Wyruszył sprzed kościoła pw. NMP Bolesnej zaraz po Mszy św., której przewodniczył ks. Enrique. - Znaliśmy opowieści o polskiej gościnności, ale słyszeć o niej to nie to samo, co przeżyć ją na własnej skórze - mówił. Dodał, że do tej pory w swoim życiu trzy razy zdarzyło mu się płakać przy żegnaniu się z kimś. Za każdym razem było to w Polsce. - Jestem pewien, że Bóg patrzy na nas i jest szczęśliwy, widząc, że jesteśmy zjednoczeni jak bracia i siostry.
- Widzieliśmy w waszych domach obecność Boga. To, co dostrzegliśmy, nie było udawane, zaaranżowane tylko na nasz przyjazd. Widzimy, że po prostu tacy jesteście - twierdził ks. Miguel. Tłumaczył, że jako pielgrzymi czują w Polsce szczególne „prowadzenie” ze strony Maryi Jasnogórskiej oraz św. Jana Pawła II.

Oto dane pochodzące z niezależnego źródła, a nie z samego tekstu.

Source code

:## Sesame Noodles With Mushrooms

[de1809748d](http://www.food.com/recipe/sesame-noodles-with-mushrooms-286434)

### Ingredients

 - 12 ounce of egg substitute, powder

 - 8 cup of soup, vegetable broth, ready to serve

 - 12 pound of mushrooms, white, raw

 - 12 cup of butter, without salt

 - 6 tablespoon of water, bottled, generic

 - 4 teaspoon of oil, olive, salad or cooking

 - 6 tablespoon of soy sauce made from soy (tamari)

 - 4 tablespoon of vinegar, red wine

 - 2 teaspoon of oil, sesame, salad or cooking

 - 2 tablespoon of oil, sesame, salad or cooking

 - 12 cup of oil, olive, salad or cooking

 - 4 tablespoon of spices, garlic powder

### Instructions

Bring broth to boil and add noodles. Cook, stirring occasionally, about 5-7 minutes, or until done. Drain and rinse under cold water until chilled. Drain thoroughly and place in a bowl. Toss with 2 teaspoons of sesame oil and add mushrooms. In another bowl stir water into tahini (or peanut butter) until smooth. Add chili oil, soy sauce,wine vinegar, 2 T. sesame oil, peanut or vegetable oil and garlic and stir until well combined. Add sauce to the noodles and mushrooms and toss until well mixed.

Hiszpanie, którzy gościli na Strachocinie, a także w pobliskim Kamieńcu Wrocławskim i okolicach, pochodzili z dwóch madryckich parafii - św. Michała Archanioła oraz św. Germana z Konstantynopola. Na pożegnanie razem ze swoimi gospodarzami uczestniczyli w parafialnej Mszy św., po czym wszyscy razem w barwnym korowodzie, przy dźwiękach hiszpańskich pieśni, udali się do pobliskiego parku. Hiszpanie poprowadzili tu modlitwę uwielbienia, śpiewali i tańczyli, a Polacy raczyli ich przysmakami z grilla oraz ciastami. Goście otrzymali pamiątki wykonane przez uczestników pobliskiego Warsztatu Terapii Zajęciowej "Wspólnota" Fundacji im. Brata Alberta. Sami wcześniej również obdarowali drobnymi upominkami polskich przyjaciół, m.in. proboszcza, ks. Wojciecha Jaśkiewicza, i parafialną koordynatorkę ŚDM, Kasię Dębową. Na rzecz parafialnego kościoła ofiarowali piękny krucyfiks.
- Co mi pozostało po ich obecności w naszej parafii? Doświadczenie radości. Takiej, która jest darem Boga. Doświadczenie spotkania z człowiekiem, który, mimo bariery językowej, staje ci się bliski dosłownie po kilku wypowiedzianych słowach - mówi Mariola Knoblauch, wspominając rozmowy (trochę po angielsku, trochę na migi) z hiszpańskimi dziewczętami Desirą i Tintią. - Bardzo dużo wiedziały o Jasnej Górze, o św. Janie Pawle II, o św. Faustynie. Rozmawialiśmy też m.in. o św. Maksymilianie M. Kolbem. One z kolei opowiadały o ważnym dla nich sanktuarium w Covadonga. Pokazywały nam czczony tam wizerunek Maryi z Dzieciątkiem na ręku. Chciałabym poznać to miejsce.
Gospodarzom już zaczyna doskwierać tęsknota. Czy jeszcze kiedyś się spotkamy?